The Analysis of Military Tire Concept using Sandwich Composite Structure made from Kevlar and Natural Rubber Using Finite Element Method and Experiment

Currently, the domestic use of rubber currently has high productivity but price is very low. To encourage the use of domestic rubber, this research is aimed at the application of the natural rubber for military work and applications as well as the development of basic research to support the research and development of combat vehicles and weapon systems of Defence Technology Institute. The natural rubber application is emphasized on the basic knowledge in research and development of bullet proof rubber to enhance the military vehicle potential such as wheeled armored vehicles and combat patrol vehicles. In addition, the bullet proof rubber can reduce the other technology installation such as run-flat tire and CTIS system.
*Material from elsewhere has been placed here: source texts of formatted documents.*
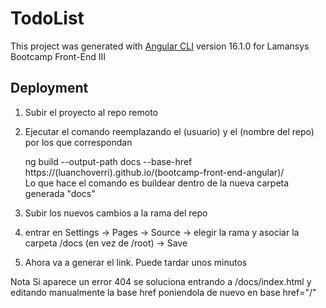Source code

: # TodoList

This project was generated with [Angular CLI](https://github.com/angular/angular-cli) version 16.1.0 for Lamansys Bootcamp Front-End III

## Deployment

1. Subir el proyecto al repo remoto
2. Ejecutar el comando reemplazando el (usuario) y el (nombre del repo) por los que correspondan

   	ng build --output-path docs --base-href https://(luanchoverri).github.io/(bootcamp-front-end-angular)/  
   Lo que hace el comando es buildear dentro de la nueva carpeta generada "docs"
4. Subir los nuevos cambios a la rama del repo
5. entrar en Settings -> Pages -> Source -> elegir la rama y asociar la carpeta /docs (en vez de /root) -> Save
6. Ahora va a generar el link. Puede tardar unos minutos

 Nota Si aparece un error 404 se soluciona entrando a /docs/index.html y editando manualmente la base href poniendola de nuevo en base href="/"
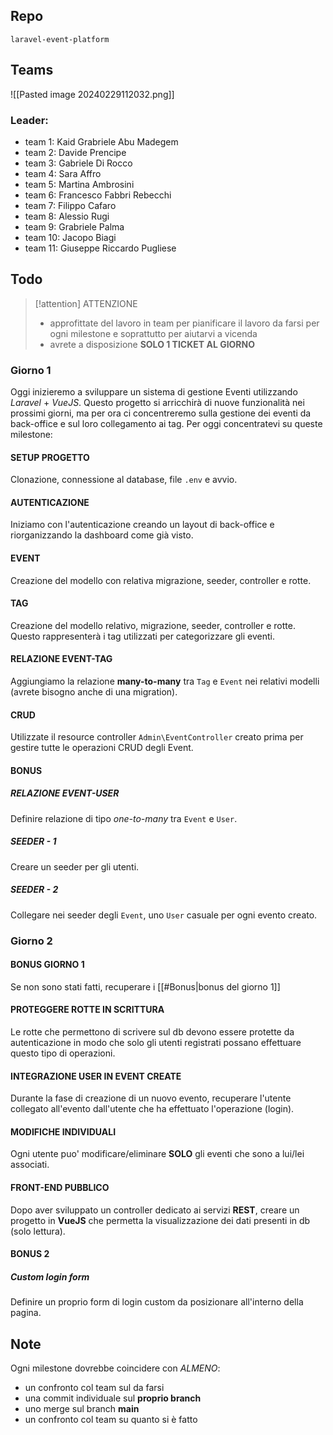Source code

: ## Repo
`laravel-event-platform`

## Teams
![[Pasted image 20240229112032.png]]

### Leader:
- team 1: Kaid Grabriele Abu Madegem
- team 2: Davide Prencipe
- team 3: Gabriele Di Rocco 
- team 4: Sara Affro
- team 5: Martina Ambrosini
- team 6: Francesco Fabbri Rebecchi
- team 7: Filippo Cafaro
- team 8: Alessio Rugi
- team 9: Grabriele Palma
- team 10: Jacopo Biagi
- team 11: Giuseppe Riccardo Pugliese

## Todo
> [!attention] ATTENZIONE
> - approfittate del lavoro in team per pianificare il lavoro da farsi per ogni milestone e soprattutto per aiutarvi a vicenda
> - avrete a disposizione **SOLO 1 TICKET AL GIORNO**
### Giorno 1
Oggi inizieremo a sviluppare un sistema di gestione Eventi utilizzando *Laravel* + *VueJS*. Questo progetto si arricchirà di nuove funzionalità nei prossimi giorni, ma per ora ci concentreremo sulla gestione dei eventi da back-office e sul loro collegamento ai tag. Per oggi concentratevi su queste milestone:  
#### SETUP PROGETTO
Clonazione, connessione al database, file `.env` e avvio.

#### AUTENTICAZIONE
Iniziamo con l'autenticazione creando un layout di back-office e riorganizzando la dashboard come già visto. 

#### EVENT
Creazione del modello con relativa migrazione, seeder, controller e rotte.  

#### TAG
Creazione del modello relativo, migrazione, seeder, controller e rotte. Questo rappresenterà i tag utilizzati per categorizzare gli eventi.  

#### RELAZIONE EVENT-TAG
Aggiungiamo la relazione **many-to-many** tra `Tag` e `Event` nei relativi modelli (avrete bisogno anche di una migration).  

#### CRUD
Utilizzate il resource controller `Admin\EventController` creato prima per gestire tutte le operazioni CRUD degli Event. 

#### BONUS  
##### RELAZIONE EVENT-USER
Definire relazione di tipo *one-to-many* tra `Event` e `User`.

##### SEEDER - 1
Creare un seeder per gli utenti.

##### SEEDER - 2
Collegare nei seeder degli `Event`, uno `User` casuale per ogni evento creato.

### Giorno 2
#### BONUS GIORNO 1
Se non sono stati fatti, recuperare i [[#Bonus|bonus del giorno 1]]
#### PROTEGGERE ROTTE IN SCRITTURA
Le rotte che permettono di scrivere sul db devono essere protette da autenticazione in modo che solo gli utenti registrati possano effettuare questo tipo di operazioni.

#### INTEGRAZIONE USER IN EVENT CREATE
Durante la fase di creazione di un nuovo evento, recuperare l'utente collegato all'evento dall'utente che ha effettuato l'operazione (login).

#### MODIFICHE INDIVIDUALI
Ogni utente puo' modificare/eliminare **SOLO** gli eventi che sono a lui/lei associati.

#### FRONT-END PUBBLICO
Dopo aver sviluppato un controller dedicato ai servizi **REST**, creare un progetto in **VueJS** che permetta la visualizzazione dei dati presenti in db (solo lettura).

#### BONUS 2
##### Custom login form
Definire un proprio form di login custom da posizionare all'interno della pagina.

## Note
Ogni milestone dovrebbe coincidere con *ALMENO*:  
- un confronto col team sul da farsi  
- una commit individuale sul **proprio branch** 
- uno merge sul branch **main**
- un confronto col team su quanto si è fatto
This research studied the behavioral impact of bullet proof on the rubber sheets and sandwich composite structure of natural rubber and Kevlar using experiment and Finite Element Method (FEM). The experimental and numerical conditions of bullet proof rubber are under shocks with boundary regulations. A series of FEM analysis and comparison against the test results were performed by using basic boundary regulations and the mechanical behavior model of hyperbolic materials based on Moony-Rifflin, Ogden, and Yeoh equations together with the experiment data.

The coefficient of the rubber model equation was obtained by curve fitting of the experiment data. The experiment of the M193 bullet fired into the rubber sheet with 30 mm thickness showed that the bullet penetrated the tire concept made from natural rubber easily and caused great damage to the rubber. For the experiment of firing the M193 bullet on the rubber with Kevlar inserted in the middle (Sandwich Composite Structure), it was found that the bullet also penetrates the samples, making the rubber and Kevlar clearly separated. In addition, there are the suggestions concerning increase of the experiment to ensure integrity of test results for prediction of the reliable coefficient of rubber and Kevlar models, thus reducing errors in curve fitting due to small experimental data. For future research, the flexibility behavior of rubber is taken into account to accurately predict the behavior of natural rubber.